◆ **TO DO**: Reproduce, from the lines below, exactly the stretch that begins at the line containing "### Prerequisites" and ends at the line containing "XBin can be", both included.

◆ **DATA SHOWN**:
○ ○ ○ ○
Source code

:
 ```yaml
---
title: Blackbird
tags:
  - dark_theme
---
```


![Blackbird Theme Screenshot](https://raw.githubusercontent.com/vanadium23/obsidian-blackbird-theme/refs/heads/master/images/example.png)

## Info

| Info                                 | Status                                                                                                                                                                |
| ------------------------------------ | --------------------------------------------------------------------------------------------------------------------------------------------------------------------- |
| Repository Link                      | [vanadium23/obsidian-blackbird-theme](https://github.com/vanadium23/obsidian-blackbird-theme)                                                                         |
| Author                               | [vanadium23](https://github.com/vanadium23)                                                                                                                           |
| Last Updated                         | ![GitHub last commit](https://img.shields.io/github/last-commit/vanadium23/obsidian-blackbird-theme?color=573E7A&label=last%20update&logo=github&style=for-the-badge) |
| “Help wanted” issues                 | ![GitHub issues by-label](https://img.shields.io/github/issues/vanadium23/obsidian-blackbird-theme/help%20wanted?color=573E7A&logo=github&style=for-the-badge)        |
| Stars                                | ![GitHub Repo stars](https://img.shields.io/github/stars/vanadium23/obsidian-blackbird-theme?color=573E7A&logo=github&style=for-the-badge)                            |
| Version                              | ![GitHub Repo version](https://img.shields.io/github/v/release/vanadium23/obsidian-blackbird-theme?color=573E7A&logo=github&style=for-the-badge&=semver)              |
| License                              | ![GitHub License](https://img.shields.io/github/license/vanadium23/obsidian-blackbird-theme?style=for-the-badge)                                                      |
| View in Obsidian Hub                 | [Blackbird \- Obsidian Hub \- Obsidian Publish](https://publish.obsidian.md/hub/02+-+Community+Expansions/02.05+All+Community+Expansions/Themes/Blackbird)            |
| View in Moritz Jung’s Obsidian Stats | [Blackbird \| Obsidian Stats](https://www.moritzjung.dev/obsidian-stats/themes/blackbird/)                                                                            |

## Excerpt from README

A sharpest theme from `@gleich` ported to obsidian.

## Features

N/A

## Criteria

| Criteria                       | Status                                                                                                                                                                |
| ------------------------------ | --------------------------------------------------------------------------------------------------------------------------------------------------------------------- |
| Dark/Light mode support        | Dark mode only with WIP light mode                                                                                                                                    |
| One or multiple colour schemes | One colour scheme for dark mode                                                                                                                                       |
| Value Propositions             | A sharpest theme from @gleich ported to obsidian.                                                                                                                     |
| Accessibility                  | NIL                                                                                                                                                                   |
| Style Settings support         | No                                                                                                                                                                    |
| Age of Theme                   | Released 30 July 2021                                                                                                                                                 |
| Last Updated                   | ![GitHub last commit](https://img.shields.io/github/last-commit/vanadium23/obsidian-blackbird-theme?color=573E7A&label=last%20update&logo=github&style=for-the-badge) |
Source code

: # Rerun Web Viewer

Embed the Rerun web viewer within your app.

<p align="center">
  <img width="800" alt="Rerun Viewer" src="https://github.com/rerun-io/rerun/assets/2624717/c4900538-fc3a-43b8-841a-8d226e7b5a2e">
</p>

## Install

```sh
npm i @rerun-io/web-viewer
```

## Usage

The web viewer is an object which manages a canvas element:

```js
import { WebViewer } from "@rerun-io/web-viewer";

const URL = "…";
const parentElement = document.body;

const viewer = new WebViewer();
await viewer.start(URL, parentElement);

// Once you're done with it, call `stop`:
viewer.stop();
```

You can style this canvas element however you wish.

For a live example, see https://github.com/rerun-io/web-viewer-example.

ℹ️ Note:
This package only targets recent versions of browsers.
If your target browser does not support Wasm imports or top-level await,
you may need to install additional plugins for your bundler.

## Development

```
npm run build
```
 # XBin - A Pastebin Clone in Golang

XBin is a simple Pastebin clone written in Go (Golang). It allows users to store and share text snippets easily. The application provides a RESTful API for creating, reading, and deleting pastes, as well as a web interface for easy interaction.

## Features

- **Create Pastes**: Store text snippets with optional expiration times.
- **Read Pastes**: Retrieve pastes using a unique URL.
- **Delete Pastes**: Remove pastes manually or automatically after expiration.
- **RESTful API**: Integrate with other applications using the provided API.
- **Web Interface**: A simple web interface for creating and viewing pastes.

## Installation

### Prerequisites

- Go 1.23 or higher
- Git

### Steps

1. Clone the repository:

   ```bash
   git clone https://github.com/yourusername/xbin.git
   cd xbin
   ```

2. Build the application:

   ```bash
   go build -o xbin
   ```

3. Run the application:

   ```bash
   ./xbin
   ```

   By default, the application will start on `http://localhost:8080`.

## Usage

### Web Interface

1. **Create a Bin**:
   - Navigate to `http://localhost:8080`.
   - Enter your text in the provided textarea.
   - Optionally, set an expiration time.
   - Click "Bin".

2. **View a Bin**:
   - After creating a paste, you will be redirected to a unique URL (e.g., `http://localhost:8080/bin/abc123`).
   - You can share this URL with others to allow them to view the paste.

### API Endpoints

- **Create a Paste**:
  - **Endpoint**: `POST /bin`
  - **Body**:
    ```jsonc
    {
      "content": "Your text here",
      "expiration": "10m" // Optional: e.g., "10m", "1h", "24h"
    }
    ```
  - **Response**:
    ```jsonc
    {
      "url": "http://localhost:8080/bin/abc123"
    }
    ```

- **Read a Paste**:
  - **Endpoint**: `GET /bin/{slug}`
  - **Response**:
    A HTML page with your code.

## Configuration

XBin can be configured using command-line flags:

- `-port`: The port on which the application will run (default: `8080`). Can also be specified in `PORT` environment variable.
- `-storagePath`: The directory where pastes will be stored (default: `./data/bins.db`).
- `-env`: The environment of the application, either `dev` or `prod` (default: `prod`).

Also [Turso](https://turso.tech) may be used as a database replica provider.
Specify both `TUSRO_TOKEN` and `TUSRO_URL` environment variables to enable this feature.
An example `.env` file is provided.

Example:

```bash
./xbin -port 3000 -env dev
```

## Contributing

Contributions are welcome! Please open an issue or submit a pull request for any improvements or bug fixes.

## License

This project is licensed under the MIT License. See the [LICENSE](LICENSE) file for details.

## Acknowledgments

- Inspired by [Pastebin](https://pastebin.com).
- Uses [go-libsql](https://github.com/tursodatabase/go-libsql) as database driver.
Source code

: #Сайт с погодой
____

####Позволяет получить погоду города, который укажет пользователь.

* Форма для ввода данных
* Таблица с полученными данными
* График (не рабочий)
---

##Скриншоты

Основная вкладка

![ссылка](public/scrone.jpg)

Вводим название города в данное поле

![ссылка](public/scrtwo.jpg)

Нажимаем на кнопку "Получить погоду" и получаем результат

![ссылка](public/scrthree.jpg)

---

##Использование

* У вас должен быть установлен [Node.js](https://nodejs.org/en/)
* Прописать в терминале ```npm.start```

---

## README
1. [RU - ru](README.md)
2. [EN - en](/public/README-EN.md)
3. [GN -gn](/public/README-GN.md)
○ ○ ○ ○
◆ **REPLY TO THE TASK**:
### Prerequisites

- Go 1.23 or higher
- Git

### Steps

1. Clone the repository:

   ```bash
   git clone https://github.com/yourusername/xbin.git
   cd xbin
   ```

2. Build the application:

   ```bash
   go build -o xbin
   ```

3. Run the application:

   ```bash
   ./xbin
   ```

   By default, the application will start on `http://localhost:8080`.

## Usage

### Web Interface

1. **Create a Bin**:
   - Navigate to `http://localhost:8080`.
   - Enter your text in the provided textarea.
   - Optionally, set an expiration time.
   - Click "Bin".

2. **View a Bin**:
   - After creating a paste, you will be redirected to a unique URL (e.g., `http://localhost:8080/bin/abc123`).
   - You can share this URL with others to allow them to view the paste.

### API Endpoints

- **Create a Paste**:
  - **Endpoint**: `POST /bin`
  - **Body**:
    ```jsonc
    {
      "content": "Your text here",
      "expiration": "10m" // Optional: e.g., "10m", "1h", "24h"
    }
    ```
  - **Response**:
    ```jsonc
    {
      "url": "http://localhost:8080/bin/abc123"
    }
    ```

- **Read a Paste**:
  - **Endpoint**: `GET /bin/{slug}`
  - **Response**:
    A HTML page with your code.

## Configuration

XBin can be configured using command-line flags:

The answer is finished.